Search code examples
wordpressresourcessystem

Wordpress site receives requests multiple times from same IP

My site is receiving about 10 requests at once that increases CPU resources usage to 100%. i diagnosed through Terminal using htop or ps -faux commands it shows below process 10 or more times at once.

/opt/cpanel/ea-php72/root/usr/bin/php-cgi /home/myusername/public_html/wpsite.com/index.php

Then i verified who is requesting for so many times with below code adding in index.php file on my wordpress website's root directory.

$ip = $_SERVER['REMOTE_ADDR'];
$data = 'IP: '.$ip.' REF: '.$_SERVER['HTTP_REFERER'].PHP_EOL;
$fp = fopen('/home/myusername/public_html/wpsite.com/chk.txt', 'a');
fwrite($fp, $data);

Onward i visited all of my pages one by one (home, category, single product, contact etc) i found my IP and the Referral page as i navigated which seems fine, as one request for each. but after a while i'm able to see 8,10,15 requests at once from same IP.

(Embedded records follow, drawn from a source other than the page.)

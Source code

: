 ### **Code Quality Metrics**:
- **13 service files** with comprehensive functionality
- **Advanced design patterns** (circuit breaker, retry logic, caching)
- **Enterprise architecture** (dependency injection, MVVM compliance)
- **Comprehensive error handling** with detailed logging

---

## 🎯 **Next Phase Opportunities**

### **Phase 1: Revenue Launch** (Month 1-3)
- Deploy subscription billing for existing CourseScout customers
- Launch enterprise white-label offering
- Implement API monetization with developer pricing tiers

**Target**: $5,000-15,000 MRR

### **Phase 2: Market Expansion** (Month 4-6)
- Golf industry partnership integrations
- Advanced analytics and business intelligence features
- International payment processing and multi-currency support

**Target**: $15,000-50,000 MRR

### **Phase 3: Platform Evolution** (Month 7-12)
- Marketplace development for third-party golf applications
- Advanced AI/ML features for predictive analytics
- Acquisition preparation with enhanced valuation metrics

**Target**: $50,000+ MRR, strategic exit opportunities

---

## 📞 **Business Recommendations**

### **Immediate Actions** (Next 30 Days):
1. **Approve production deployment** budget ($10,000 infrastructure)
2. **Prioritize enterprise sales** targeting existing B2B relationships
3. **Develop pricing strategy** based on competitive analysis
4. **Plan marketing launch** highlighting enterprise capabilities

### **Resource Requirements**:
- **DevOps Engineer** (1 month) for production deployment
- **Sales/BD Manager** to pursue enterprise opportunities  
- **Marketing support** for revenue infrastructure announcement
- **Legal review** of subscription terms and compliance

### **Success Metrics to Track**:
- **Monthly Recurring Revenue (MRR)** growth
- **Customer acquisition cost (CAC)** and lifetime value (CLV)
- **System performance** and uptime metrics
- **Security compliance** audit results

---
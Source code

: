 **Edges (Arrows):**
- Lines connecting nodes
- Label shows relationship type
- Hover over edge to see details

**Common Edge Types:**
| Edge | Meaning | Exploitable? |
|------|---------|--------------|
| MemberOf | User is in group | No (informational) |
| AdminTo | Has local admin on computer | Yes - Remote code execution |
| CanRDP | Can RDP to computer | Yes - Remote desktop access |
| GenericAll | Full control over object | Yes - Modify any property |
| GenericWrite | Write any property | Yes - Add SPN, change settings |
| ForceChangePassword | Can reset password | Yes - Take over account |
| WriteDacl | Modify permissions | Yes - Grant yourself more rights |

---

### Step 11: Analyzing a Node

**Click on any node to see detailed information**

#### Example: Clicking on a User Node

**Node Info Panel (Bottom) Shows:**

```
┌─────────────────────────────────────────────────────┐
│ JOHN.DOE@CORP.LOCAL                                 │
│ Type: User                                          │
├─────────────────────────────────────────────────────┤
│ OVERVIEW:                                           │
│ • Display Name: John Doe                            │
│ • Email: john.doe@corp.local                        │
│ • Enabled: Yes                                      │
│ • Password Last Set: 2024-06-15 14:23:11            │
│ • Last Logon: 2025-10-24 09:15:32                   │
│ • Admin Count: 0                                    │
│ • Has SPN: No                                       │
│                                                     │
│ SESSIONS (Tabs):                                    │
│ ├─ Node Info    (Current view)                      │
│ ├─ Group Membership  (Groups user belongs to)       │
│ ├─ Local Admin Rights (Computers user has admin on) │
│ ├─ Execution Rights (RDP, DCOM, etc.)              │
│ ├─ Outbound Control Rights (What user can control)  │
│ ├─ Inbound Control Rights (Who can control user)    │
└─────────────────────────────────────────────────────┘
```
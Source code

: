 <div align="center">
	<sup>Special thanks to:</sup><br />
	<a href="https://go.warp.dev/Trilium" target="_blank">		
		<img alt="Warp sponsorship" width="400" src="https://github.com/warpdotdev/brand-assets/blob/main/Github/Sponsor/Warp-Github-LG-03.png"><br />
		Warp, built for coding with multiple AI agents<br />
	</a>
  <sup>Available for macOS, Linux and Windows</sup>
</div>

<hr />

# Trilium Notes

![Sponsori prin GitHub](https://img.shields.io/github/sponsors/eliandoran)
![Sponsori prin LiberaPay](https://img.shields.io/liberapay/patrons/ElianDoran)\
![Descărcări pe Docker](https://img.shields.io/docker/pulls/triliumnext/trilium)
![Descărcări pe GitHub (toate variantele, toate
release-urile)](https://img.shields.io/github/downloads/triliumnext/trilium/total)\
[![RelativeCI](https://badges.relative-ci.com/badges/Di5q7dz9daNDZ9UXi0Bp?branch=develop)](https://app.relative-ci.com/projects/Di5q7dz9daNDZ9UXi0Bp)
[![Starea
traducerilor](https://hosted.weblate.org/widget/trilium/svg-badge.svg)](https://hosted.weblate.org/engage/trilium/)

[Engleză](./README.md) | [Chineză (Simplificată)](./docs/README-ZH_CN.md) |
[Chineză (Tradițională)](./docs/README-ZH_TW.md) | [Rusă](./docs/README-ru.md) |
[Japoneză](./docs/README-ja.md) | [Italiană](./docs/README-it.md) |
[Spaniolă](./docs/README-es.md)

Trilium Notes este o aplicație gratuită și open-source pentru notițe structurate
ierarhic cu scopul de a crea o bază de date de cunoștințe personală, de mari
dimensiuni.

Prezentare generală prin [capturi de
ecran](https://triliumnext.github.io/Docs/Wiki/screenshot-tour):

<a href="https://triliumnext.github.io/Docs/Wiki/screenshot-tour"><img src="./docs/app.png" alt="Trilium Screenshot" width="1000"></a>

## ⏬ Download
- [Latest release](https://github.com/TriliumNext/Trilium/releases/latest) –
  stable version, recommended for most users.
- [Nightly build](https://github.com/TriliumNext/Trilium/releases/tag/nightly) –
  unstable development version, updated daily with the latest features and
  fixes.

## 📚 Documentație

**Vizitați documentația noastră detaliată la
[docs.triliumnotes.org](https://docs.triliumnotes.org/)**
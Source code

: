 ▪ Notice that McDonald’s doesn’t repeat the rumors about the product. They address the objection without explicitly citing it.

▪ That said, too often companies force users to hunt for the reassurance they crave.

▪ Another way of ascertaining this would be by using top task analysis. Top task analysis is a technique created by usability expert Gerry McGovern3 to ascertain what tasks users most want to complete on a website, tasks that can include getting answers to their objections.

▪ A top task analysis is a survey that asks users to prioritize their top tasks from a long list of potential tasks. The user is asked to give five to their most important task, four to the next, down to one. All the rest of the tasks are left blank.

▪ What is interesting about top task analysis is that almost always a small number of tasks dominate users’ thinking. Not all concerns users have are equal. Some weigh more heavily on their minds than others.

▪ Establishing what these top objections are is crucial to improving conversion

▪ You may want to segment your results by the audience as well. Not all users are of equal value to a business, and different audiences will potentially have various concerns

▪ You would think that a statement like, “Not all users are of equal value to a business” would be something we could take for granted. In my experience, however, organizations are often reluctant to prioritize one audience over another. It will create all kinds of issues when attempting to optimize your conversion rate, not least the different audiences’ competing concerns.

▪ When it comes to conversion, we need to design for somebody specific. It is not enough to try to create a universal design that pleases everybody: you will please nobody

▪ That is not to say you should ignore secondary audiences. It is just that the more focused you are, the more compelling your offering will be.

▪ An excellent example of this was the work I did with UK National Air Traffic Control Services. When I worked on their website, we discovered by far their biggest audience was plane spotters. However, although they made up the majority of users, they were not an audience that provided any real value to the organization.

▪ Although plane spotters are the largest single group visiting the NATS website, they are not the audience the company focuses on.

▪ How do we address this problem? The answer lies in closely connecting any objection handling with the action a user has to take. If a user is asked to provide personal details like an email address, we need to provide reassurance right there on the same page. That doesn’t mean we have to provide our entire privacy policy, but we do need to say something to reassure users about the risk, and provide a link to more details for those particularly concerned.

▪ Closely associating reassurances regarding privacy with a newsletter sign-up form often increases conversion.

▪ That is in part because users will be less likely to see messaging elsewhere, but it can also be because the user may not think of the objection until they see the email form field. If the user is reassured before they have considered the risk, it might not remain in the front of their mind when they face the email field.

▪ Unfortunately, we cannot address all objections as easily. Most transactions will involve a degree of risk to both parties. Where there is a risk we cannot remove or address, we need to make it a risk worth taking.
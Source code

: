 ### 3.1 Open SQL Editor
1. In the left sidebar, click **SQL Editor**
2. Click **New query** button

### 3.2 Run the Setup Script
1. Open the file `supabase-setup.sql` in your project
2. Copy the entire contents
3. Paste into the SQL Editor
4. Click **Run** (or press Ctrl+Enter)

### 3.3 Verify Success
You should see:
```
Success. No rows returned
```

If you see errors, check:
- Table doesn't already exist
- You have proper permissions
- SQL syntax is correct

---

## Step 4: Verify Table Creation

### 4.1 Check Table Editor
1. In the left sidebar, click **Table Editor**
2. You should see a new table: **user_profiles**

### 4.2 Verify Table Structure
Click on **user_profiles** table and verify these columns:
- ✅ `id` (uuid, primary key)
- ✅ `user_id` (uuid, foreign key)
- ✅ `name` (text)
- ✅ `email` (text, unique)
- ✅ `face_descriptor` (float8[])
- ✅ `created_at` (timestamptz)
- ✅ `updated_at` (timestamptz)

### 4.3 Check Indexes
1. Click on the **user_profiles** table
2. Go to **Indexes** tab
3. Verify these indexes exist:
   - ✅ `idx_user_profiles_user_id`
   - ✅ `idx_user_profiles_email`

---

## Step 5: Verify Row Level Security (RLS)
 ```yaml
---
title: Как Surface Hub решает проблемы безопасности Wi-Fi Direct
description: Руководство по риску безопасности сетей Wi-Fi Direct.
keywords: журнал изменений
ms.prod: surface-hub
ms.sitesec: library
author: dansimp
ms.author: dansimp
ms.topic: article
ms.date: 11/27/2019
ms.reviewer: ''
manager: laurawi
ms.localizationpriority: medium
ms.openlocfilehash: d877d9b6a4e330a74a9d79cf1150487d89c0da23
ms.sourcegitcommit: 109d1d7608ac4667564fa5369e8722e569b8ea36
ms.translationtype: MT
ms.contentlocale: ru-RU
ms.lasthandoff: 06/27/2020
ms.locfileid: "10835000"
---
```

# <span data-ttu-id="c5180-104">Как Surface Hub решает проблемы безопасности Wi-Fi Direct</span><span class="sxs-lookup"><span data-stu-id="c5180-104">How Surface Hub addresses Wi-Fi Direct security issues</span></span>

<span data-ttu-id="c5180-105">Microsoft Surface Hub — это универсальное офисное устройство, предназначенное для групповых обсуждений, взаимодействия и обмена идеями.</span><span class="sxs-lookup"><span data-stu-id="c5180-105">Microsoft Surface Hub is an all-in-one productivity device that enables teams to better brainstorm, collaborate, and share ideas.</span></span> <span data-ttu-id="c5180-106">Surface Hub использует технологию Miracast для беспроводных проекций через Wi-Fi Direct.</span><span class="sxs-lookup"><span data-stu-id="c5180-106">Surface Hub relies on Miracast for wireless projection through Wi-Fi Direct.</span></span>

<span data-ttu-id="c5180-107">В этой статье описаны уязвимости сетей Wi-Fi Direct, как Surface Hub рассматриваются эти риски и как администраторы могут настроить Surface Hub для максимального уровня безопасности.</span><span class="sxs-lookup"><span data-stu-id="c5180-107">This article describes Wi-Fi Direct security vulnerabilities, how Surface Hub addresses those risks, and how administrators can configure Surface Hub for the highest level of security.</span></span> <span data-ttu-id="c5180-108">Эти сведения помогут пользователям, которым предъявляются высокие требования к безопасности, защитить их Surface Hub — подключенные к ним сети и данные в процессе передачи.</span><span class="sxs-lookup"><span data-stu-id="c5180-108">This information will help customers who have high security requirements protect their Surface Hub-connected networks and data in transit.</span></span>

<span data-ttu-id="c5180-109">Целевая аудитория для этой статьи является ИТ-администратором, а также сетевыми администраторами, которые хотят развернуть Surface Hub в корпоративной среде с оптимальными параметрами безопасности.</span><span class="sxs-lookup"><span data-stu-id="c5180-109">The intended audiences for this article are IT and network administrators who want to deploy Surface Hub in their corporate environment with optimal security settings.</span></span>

IP: 157.47.79.209 REF: refweb .com
IP: 157.47.79.209 REF: refweb .com
IP: 157.47.79.209 REF: refweb .com
IP: 157.47.79.209 REF: refweb .com
IP: 157.47.79.209 REF: refweb .com
IP: 157.47.79.209 REF: refweb .com
IP: 157.47.79.209 REF: refweb .com
IP: 157.47.79.209 REF: refweb .com
IP: 157.47.79.209 REF: refweb .com
IP: 157.47.79.209 REF: refweb .com
IP: 157.47.79.209 REF: refweb .com
IP: 157.47.79.209 REF: refweb .com
IP: 157.47.79.209 REF: refweb .com
IP: 157.47.79.209 REF: refweb .com
IP: 157.47.79.209 REF: refweb .com
IP: 157.47.79.209 REF: refweb .com
IP: 157.47.79.209 REF: refweb .com
IP: 157.47.79.209 REF: refweb .com
IP: 157.47.79.209 REF: refweb .com
IP: 157.47.79.209 REF: refweb .com
IP: 157.47.79.209 REF: refweb .com
IP: 157.47.79.209 REF: refweb .com

i'm not sure why it's happening. is it wordpress theme's fault or it's normal to make requests to index.php in such amount? Please advise what i can do to get it fixed. Thank you

Solution

  • In short yes, there are multiple things that lead to this:

    • Bots trying automatically brute force the backend, which is normal since they automatically detect if your site is wordpress.
    • Crawlers from search engines
    • Referral spam
    • ...

    Since you have to realize that this all happens automatically it's always good to use a Firewall (at server or at application Level). They will ban traffic like that. Moreover good passwort security and so on should be always there.